DSC 102: Systems for Scalable Analytics

!!! As per UCSD regulations, this class will be online-only (Zoom-based) for the first four weeks and then in-person only afterward. !!!

Administrivia

Lectures: MWF 1:00-1:50pm PT at WLH 2005

Instructor: Arun Kumar

  • Office Hours: Wed 2:00-3:00pm PT at 3218 CSE and Zoom

Discussions: Fri 4:00-4:50pm PT at MANDE B-210 or Zoom (only occasionally)

TAs:

  • Pradyumna Sridhara (prsridha [at] ucsd.edu

  • Umesh Singla (usingla [at] ucsd.edu)

  • Vignesh Nandakumar (vnandakumar [at] ucsd.edu)

  • The TA office hours in this course are distributed non-uniformly. See the detailed schedules on the TA OHs page.

Piazza: DSC 102 (access code posted on Canvas)

Course Goals and Content

This course covers the principles of computing systems and tools for scaling data analytics to large datasets. Scalable analytics systems are a central part of modern data science in numerous application domains spanning enterprise business intelligence, Web search, e-commerce, social media, natural and social sciences, healthcare, digital humanities, e-governance, Internet of Things, and more.

Topics include computer organization, memory hierarchy, basics of operating systems, scalable and parallel computing, cloud computing, design and use of parallel dataflow systems (MapReduce/Hadoop and Spark), machine learning systems, and the use of deep learning tools. It will cover how relational algebra, SQL, linear algebra, and more general dataflow operations in such systems can be used to perform data preparation and feature engineering for machine learning (ML) at scale, how to scale ML training, how to perform ML model selection and deployment at scale, and how to handle data heterogeneity. It will also introduce the implementation of such data systems and touch upon the latest research in this space.

A major component of this course is hands-on Python programming to implement data exploration, data preparation, and model selection pipelines on large real-world data using scalable analytics tools and cloud resources, both Amazon Web Services (AWS) public cloud and SDSC's private cloud.

Course Format and Mixed Modality Instructions

  • The class meets 3 times a week for 50-minute lectures.

    • All lectures will be delivered live. As per UCSD regulations, the first four weeks will be virtual (Zoom-only). All subsequent lectures will be in-person only.

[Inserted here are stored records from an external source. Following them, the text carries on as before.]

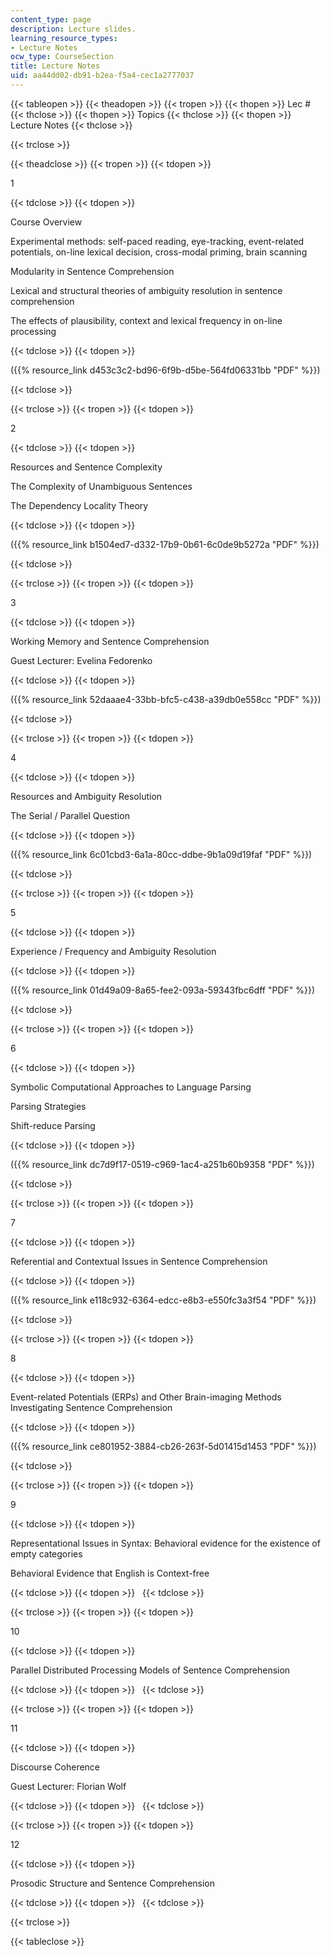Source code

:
 ```yaml
---
content_type: page
description: Lecture slides.
learning_resource_types:
- Lecture Notes
ocw_type: CourseSection
title: Lecture Notes
uid: aa44dd02-db91-b2ea-f5a4-cec1a2777037
---
```


{{< tableopen >}}
{{< theadopen >}}
{{< tropen >}}
{{< thopen >}}
Lec #
{{< thclose >}}
{{< thopen >}}
Topics
{{< thclose >}}
{{< thopen >}}
Lecture Notes
{{< thclose >}}

{{< trclose >}}

{{< theadclose >}}
{{< tropen >}}
{{< tdopen >}}


1


{{< tdclose >}}
{{< tdopen >}}


Course Overview

Experimental methods: self-paced reading, eye-tracking, event-related potentials, on-line lexical decision, cross-modal priming, brain scanning

Modularity in Sentence Comprehension

Lexical and structural theories of ambiguity resolution in sentence comprehension

The effects of plausibility, context and lexical frequency in on-line processing


{{< tdclose >}}
{{< tdopen >}}


({{% resource_link d453c3c2-bd96-6f9b-d5be-564fd06331bb "PDF" %}})


{{< tdclose >}}

{{< trclose >}}
{{< tropen >}}
{{< tdopen >}}


2


{{< tdclose >}}
{{< tdopen >}}


Resources and Sentence Complexity

The Complexity of Unambiguous Sentences

The Dependency Locality Theory


{{< tdclose >}}
{{< tdopen >}}


({{% resource_link b1504ed7-d332-17b9-0b61-6c0de9b5272a "PDF" %}})


{{< tdclose >}}

{{< trclose >}}
{{< tropen >}}
{{< tdopen >}}


3


{{< tdclose >}}
{{< tdopen >}}


Working Memory and Sentence Comprehension

Guest Lecturer: Evelina Fedorenko


{{< tdclose >}}
{{< tdopen >}}


({{% resource_link 52daaae4-33bb-bfc5-c438-a39db0e558cc "PDF" %}})


{{< tdclose >}}

{{< trclose >}}
{{< tropen >}}
{{< tdopen >}}


4


{{< tdclose >}}
{{< tdopen >}}


Resources and Ambiguity Resolution

The Serial / Parallel Question


{{< tdclose >}}
{{< tdopen >}}


({{% resource_link 6c01cbd3-6a1a-80cc-ddbe-9b1a09d19faf "PDF" %}})


{{< tdclose >}}

{{< trclose >}}
{{< tropen >}}
{{< tdopen >}}


5


{{< tdclose >}}
{{< tdopen >}}


Experience / Frequency and Ambiguity Resolution


{{< tdclose >}}
{{< tdopen >}}


({{% resource_link 01d49a09-8a65-fee2-093a-59343fbc6dff "PDF" %}})


{{< tdclose >}}

{{< trclose >}}
{{< tropen >}}
{{< tdopen >}}


6


{{< tdclose >}}
{{< tdopen >}}


Symbolic Computational Approaches to Language Parsing

Parsing Strategies

Shift-reduce Parsing


{{< tdclose >}}
{{< tdopen >}}


({{% resource_link dc7d9f17-0519-c969-1ac4-a251b60b9358 "PDF" %}})


{{< tdclose >}}

{{< trclose >}}
{{< tropen >}}
{{< tdopen >}}


7


{{< tdclose >}}
{{< tdopen >}}


Referential and Contextual Issues in Sentence Comprehension


{{< tdclose >}}
{{< tdopen >}}


({{% resource_link e118c932-6364-edcc-e8b3-e550fc3a3f54 "PDF" %}})


{{< tdclose >}}

{{< trclose >}}
{{< tropen >}}
{{< tdopen >}}


8


{{< tdclose >}}
{{< tdopen >}}


Event-related Potentials (ERPs) and Other Brain-imaging Methods Investigating Sentence Comprehension


{{< tdclose >}}
{{< tdopen >}}


({{% resource_link ce801952-3884-cb26-263f-5d01415d1453 "PDF" %}})


{{< tdclose >}}

{{< trclose >}}
{{< tropen >}}
{{< tdopen >}}


9


{{< tdclose >}}
{{< tdopen >}}


Representational Issues in Syntax: Behavioral evidence for the existence of empty categories

Behavioral Evidence that English is Context-free


{{< tdclose >}}
{{< tdopen >}}
 
{{< tdclose >}}

{{< trclose >}}
{{< tropen >}}
{{< tdopen >}}


10


{{< tdclose >}}
{{< tdopen >}}


Parallel Distributed Processing Models of Sentence Comprehension


{{< tdclose >}}
{{< tdopen >}}
 
{{< tdclose >}}

{{< trclose >}}
{{< tropen >}}
{{< tdopen >}}


11


{{< tdclose >}}
{{< tdopen >}}


Discourse Coherence

Guest Lecturer: Florian Wolf


{{< tdclose >}}
{{< tdopen >}}
 
{{< tdclose >}}

{{< trclose >}}
{{< tropen >}}
{{< tdopen >}}


12


{{< tdclose >}}
{{< tdopen >}}


Prosodic Structure and Sentence Comprehension


{{< tdclose >}}
{{< tdopen >}}
 
{{< tdclose >}}

{{< trclose >}}

{{< tableclose >}}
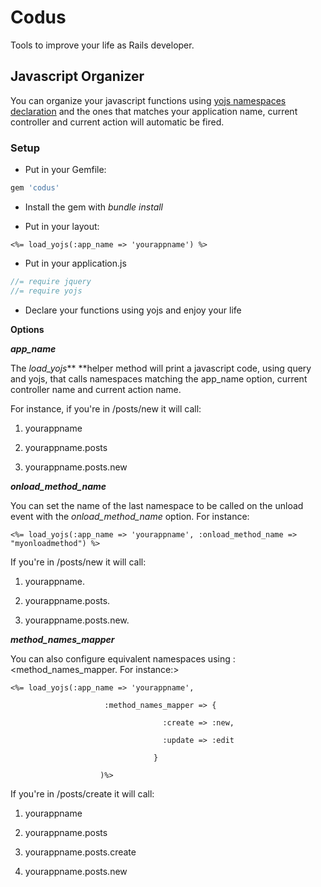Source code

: Codus
=====

Tools to improve your life as Rails developer.



Javascript Organizer
--------------------

You can organize your javascript functions using [yojs namespaces declaration](https://github.com/codus/yojs) and the ones that matches your application name, current controller and current action will automatic be fired.



### Setup



- Put in your Gemfile:

```ruby
gem 'codus'
```

- Install the gem with *bundle install*

- Put in your layout: 

`<%= load_yojs(:app_name => 'yourappname') %>`

- Put in your application.js

```javascript
//= require jquery
//= require yojs
```

- Declare your functions using yojs and enjoy your life



**Options**



***app_name***

The *load_yojs*** **helper method will print a javascript code, using query and yojs, that calls namespaces matching the app_name option, current controller name and current action name.



For instance, if you're in /posts/new it will call:



1. yourappname

2. yourappname.posts

3. yourappname.posts.new



***onload_method_name***

You can set the name of the last namespace to be called on the unload event with the *onload_method_name* option. For instance:


```erb
<%= load_yojs(:app_name => 'yourappname', :onload_method_name => "myonloadmethod") %>
```

If you're in /posts/new it will call:

1. yourappname.<myonloadmethod>

2. yourappname.posts.<myonloadmethod>

3. yourappname.posts.new.<myonloadmethod>


***method_names_mapper***

You can also configure equivalent namespaces using :<method_names_mapper. For instance:>



```erb
<%= load_yojs(:app_name => 'yourappname', 

                     :method_names_mapper => {

                                  :create => :new,

                                  :update => :edit

                                }

                    )%>
```



If you're in /posts/create it will call:



1. yourappname

2. yourappname.posts

3. yourappname.posts.create

4. yourappname.posts.new
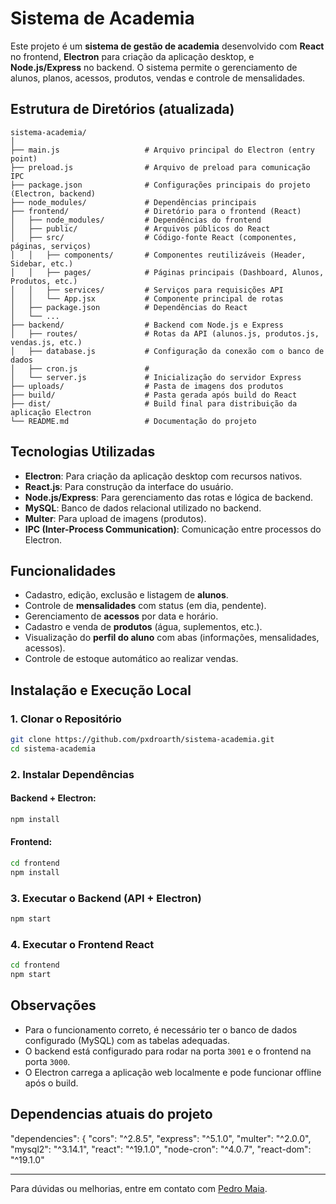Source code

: # Sistema de Academia

Este projeto é um **sistema de gestão de academia** desenvolvido com **React** no frontend, **Electron** para criação da aplicação desktop, e **Node.js/Express** no backend. O sistema permite o gerenciamento de alunos, planos, acessos, produtos, vendas e controle de mensalidades.

## Estrutura de Diretórios (atualizada)

```
sistema-academia/
│
├── main.js                   # Arquivo principal do Electron (entry point)
├── preload.js                # Arquivo de preload para comunicação IPC
├── package.json              # Configurações principais do projeto (Electron, backend)
├── node_modules/             # Dependências principais
├── frontend/                 # Diretório para o frontend (React)
│   ├── node_modules/         # Dependências do frontend
│   ├── public/               # Arquivos públicos do React
│   ├── src/                  # Código-fonte React (componentes, páginas, serviços)
│   │   ├── components/       # Componentes reutilizáveis (Header, Sidebar, etc.)
│   │   ├── pages/            # Páginas principais (Dashboard, Alunos, Produtos, etc.)
│   │   ├── services/         # Serviços para requisições API
│   │   └── App.jsx           # Componente principal de rotas
│   ├── package.json          # Dependências do React
│   └── ...
├── backend/                  # Backend com Node.js e Express
│   ├── routes/               # Rotas da API (alunos.js, produtos.js, vendas.js, etc.)
│   ├── database.js           # Configuração da conexão com o banco de dados
│   ├── cron.js               # 
│   └── server.js             # Inicialização do servidor Express
├── uploads/                  # Pasta de imagens dos produtos
├── build/                    # Pasta gerada após build do React
├── dist/                     # Build final para distribuição da aplicação Electron
└── README.md                 # Documentação do projeto
```

## Tecnologias Utilizadas

- **Electron**: Para criação da aplicação desktop com recursos nativos.
- **React.js**: Para construção da interface do usuário.
- **Node.js/Express**: Para gerenciamento das rotas e lógica de backend.
- **MySQL**: Banco de dados relacional utilizado no backend.
- **Multer**: Para upload de imagens (produtos).
- **IPC (Inter-Process Communication)**: Comunicação entre processos do Electron.

## Funcionalidades

- Cadastro, edição, exclusão e listagem de **alunos**.
- Controle de **mensalidades** com status (em dia, pendente).
- Gerenciamento de **acessos** por data e horário.
- Cadastro e venda de **produtos** (água, suplementos, etc.).
- Visualização do **perfil do aluno** com abas (informações, mensalidades, acessos).
- Controle de estoque automático ao realizar vendas.

## Instalação e Execução Local

### 1. Clonar o Repositório
```bash
git clone https://github.com/pxdroarth/sistema-academia.git
cd sistema-academia
```

### 2. Instalar Dependências

#### Backend + Electron:
```bash
npm install
```

#### Frontend:
```bash
cd frontend
npm install
```

### 3. Executar o Backend (API + Electron)
```bash
npm start
```

### 4. Executar o Frontend React
```bash
cd frontend
npm start
```

## Observações

- Para o funcionamento correto, é necessário ter o banco de dados configurado (MySQL) com as tabelas adequadas.
- O backend está configurado para rodar na porta `3001` e o frontend na porta `3000`.
- O Electron carrega a aplicação web localmente e pode funcionar offline após o build.

## Dependencias atuais do projeto 
"dependencies": {
    "cors": "^2.8.5",
    "express": "^5.1.0",
    "multer": "^2.0.0",
    "mysql2": "^3.14.1",
    "react": "^19.1.0",
    "node-cron": "^4.0.7",
    "react-dom": "^19.1.0"
    

---

Para dúvidas ou melhorias, entre em contato com [Pedro Maia](mailto:Pedroarthurmaia2000@gmail.com).
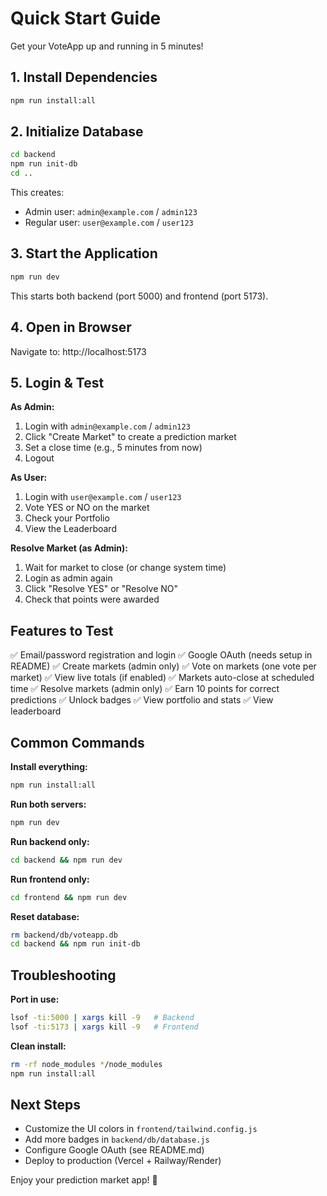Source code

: # Quick Start Guide

Get your VoteApp up and running in 5 minutes!

## 1. Install Dependencies

```bash
npm run install:all
```

## 2. Initialize Database

```bash
cd backend
npm run init-db
cd ..
```

This creates:
- Admin user: `admin@example.com` / `admin123`
- Regular user: `user@example.com` / `user123`

## 3. Start the Application

```bash
npm run dev
```

This starts both backend (port 5000) and frontend (port 5173).

## 4. Open in Browser

Navigate to: http://localhost:5173

## 5. Login & Test

**As Admin:**
1. Login with `admin@example.com` / `admin123`
2. Click "Create Market" to create a prediction market
3. Set a close time (e.g., 5 minutes from now)
4. Logout

**As User:**
1. Login with `user@example.com` / `user123`
2. Vote YES or NO on the market
3. Check your Portfolio
4. View the Leaderboard

**Resolve Market (as Admin):**
1. Wait for market to close (or change system time)
2. Login as admin again
3. Click "Resolve YES" or "Resolve NO"
4. Check that points were awarded

## Features to Test

✅ Email/password registration and login
✅ Google OAuth (needs setup in README)
✅ Create markets (admin only)
✅ Vote on markets (one vote per market)
✅ View live totals (if enabled)
✅ Markets auto-close at scheduled time
✅ Resolve markets (admin only)
✅ Earn 10 points for correct predictions
✅ Unlock badges
✅ View portfolio and stats
✅ View leaderboard

## Common Commands

**Install everything:**
```bash
npm run install:all
```

**Run both servers:**
```bash
npm run dev
```

**Run backend only:**
```bash
cd backend && npm run dev
```

**Run frontend only:**
```bash
cd frontend && npm run dev
```

**Reset database:**
```bash
rm backend/db/voteapp.db
cd backend && npm run init-db
```

## Troubleshooting

**Port in use:**
```bash
lsof -ti:5000 | xargs kill -9   # Backend
lsof -ti:5173 | xargs kill -9   # Frontend
```

**Clean install:**
```bash
rm -rf node_modules */node_modules
npm run install:all
```

## Next Steps

- Customize the UI colors in `frontend/tailwind.config.js`
- Add more badges in `backend/db/database.js`
- Configure Google OAuth (see README.md)
- Deploy to production (Vercel + Railway/Render)

Enjoy your prediction market app! 🎯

    • All Zoom recordings from the first four weeks will be posted to Canvas Media Gallery. All in-person lectures will be automatically podcast afterward.

    • Attending lectures live is NOT mandatory. But you are highly encouraged to join them live to participate in the in-class discussions, surprise quizzes, and other interactive activities.

    • Students are NOT required to have webcams. But microphones are highly encouraged. All Zoom meetings can be joined via phone as well.

    • We will use Piazza for asynchronous discussions and questions. Canvas Discussions is okay too.

  • 3 programming assignments (PAs).

    • Students can work on projects either individually or in teams of 2. Students should email their team decisions to the TAs before 11:59pm PT Monday 01/10. All remaining students will be randomly paired up by the TAs.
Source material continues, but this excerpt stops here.